At the end of the press junket for the 1963 film Come Fly with Me, actress Dolores Hart’s limousine left her at the Benedictine Abbey of Regina Laudis in Bethlehem, Connecticut. It is there that she has lived in consecrated life for 61 years.
In the foreword to Oasis of Faith: The Souls Behind the Billboard—Barrymore, Cagney, Tracy, Stewart, Guinness and Lemmon, Mother Dolores Hart, who turns 86 on October 20, wrote that when she “made this momentous decision” to leave Hollywood, “I took its actors and actresses with me to live in my heart and to pray about them to God, and for them.”
One of the actors she brought along was her “beloved” Karl Malden, the rich, often sauced, tycoon in Come Fly with Me, who romances Lois Nettleton, Hart’s fellow flight attendant. Add in Pamela Tiffin and the three (“Donna,” “Bergie” and “Brewster”) work the aisles crossing the Atlantic. During downtime, in Paris, Vienna and elsewhere in Austria and France, they look for “love and security,” as Richard DeNeut wrote in The Ear of the Heart: An Actress’s Journey from Hollywood to Holy Vows, co-authored by Mother Dolores.
Twenty-five years later Karl Malden would come calling with a new mission.
Long friendship with Karl Malden
The two went way back. Malden had known her father, Bert Hicks, from Moss Hart’s Winged Victory, a U.S. Army Air Forces World War II Broadway play. It was made into a film that was Malden’s springboard to fame, though her father’s bit part barely survived the cutting room. Nine years later On the Waterfront “changed her world” given how Malden and his fellow actors “showed us truth,” Hart wrote. “I was riveted and inspired by Eva Marie’s performance. That was the kind of role I wanted to play someday.”
So she did, in 10 films including Lonelyhearts, starring Montgomery Clift. Eager for work, Clift’s character takes a lowly advice-giving columnist job but clashes with his derisive editor. Her wisecracking, smoking, drinking co-star, Maureen Stapleton, could not have been more different from polite, demure, savvy Dolores. But they became great friends, which Malden thought perfectly natural. They were both “mothers in capital letters. They both radiated trust—you could tell them anything. And they had taste in the people they chose to befriend,” he said.

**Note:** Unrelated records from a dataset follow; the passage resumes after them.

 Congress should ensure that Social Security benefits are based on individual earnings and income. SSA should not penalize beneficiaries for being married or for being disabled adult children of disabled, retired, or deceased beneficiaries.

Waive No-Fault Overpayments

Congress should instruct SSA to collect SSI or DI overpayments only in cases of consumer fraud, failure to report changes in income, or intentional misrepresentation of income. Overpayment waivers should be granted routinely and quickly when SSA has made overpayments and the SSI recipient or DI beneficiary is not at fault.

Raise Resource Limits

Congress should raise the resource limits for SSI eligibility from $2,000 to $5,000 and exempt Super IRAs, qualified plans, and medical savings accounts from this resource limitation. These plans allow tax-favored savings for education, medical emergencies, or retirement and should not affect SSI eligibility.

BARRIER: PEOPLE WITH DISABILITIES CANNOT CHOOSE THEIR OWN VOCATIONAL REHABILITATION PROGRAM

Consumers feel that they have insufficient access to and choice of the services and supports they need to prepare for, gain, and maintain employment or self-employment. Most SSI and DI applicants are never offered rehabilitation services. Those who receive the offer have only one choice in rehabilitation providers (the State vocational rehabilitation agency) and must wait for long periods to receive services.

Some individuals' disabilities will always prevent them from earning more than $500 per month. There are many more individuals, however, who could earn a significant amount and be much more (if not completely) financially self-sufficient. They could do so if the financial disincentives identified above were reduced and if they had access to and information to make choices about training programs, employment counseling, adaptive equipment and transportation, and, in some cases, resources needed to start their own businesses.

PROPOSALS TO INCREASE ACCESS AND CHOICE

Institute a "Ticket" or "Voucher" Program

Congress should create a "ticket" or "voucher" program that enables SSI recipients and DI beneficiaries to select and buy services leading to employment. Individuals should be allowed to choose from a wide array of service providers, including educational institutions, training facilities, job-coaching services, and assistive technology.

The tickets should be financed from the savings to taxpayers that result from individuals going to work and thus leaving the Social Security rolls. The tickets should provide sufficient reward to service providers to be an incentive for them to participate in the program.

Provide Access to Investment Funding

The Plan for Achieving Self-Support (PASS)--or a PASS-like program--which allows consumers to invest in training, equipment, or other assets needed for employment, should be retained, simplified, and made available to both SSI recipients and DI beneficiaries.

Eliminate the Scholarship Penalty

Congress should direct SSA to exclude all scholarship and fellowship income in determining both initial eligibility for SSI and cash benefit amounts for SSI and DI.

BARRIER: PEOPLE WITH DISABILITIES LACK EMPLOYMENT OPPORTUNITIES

Malden got to know Dolores better while making Come Fly with Me and observed her talent up-close, noting, along with her likeability, she could have risen as high as Elizabeth Taylor in Hollywood. But her special generosity of spirit was a liability for that world. “(W)ith that kind of heart,” he said, “she didn’t belong in that environment” and “I love her for her decision.
A nun in the Academy
Malden’s stellar career was capped by the presidency of the Academy of Motion Picture Arts and Sciences (1989-1992), after winning a Best Supporting Actor Oscar for A Streetcar Named Desire (1951), in addition to other memorable performances also including General Omar Bradley in Patton (1969). While he was president, he sent Mother Dolores a jacket with an AMPAS logo, “which I still wear over my habit,” she said.
Then, in 1998, it dawned on Malden, and his AMPAS successor Robert Rehme, that Mother Dolores could help them in Hollywood—beyond her prayers.
“We want to hear what you say and what you experience because you have experienced it from a different place,” Malden said to Hart, she told me in a 2016 interview.
With that historic invitation, she became the only nun to vote for Oscar nominees.
Contemplative screenings
For the next seventeen years, during each Oscars awards season, Mother Dolores would pore through the nominated films, watch each and every screener, and weigh in on them, she told me, as one of the Academy’s “wisdom figures.” (We spoke on January 26, 2016, the day her close friend and co-author Dick DeNeut died.) Not only that, but she was delighted that her fellow contemplatives would take time from prayer to enjoy films with her — though the only one they ever asked to see again was The King’s Speech.
Sadly, the brilliance of Malden and Rehme in inviting her back into the Academy, was
countermanded when, in January 2016, Mother Dolores and others who had not acted in films within a certain timeframe, were given a not-so-gracious un-ceremonial boot by the Academy in the wake of ‘wokeness’ convulsing Hollywood. At the time, Mother Dolores conceded that it “hurts,” not only for herself but for the sake of her Academy friends, who, she said, are “precious and have such value.”
But, as she presciently predicted after this vote to exclude them, when the Academy loses them, it “is going to destroy something of the essence of how people look at” it and “the quality” with which they associate it. “It’s always been the star in the sky” among all the guilds. “And I think they are going to lose that,” Hart said.
Ah, yes. But she is still praying for Hollywood. And her prayers are potent! Especially given the peripheral neuropathy she suffers, a cross she has endured for over 25 years.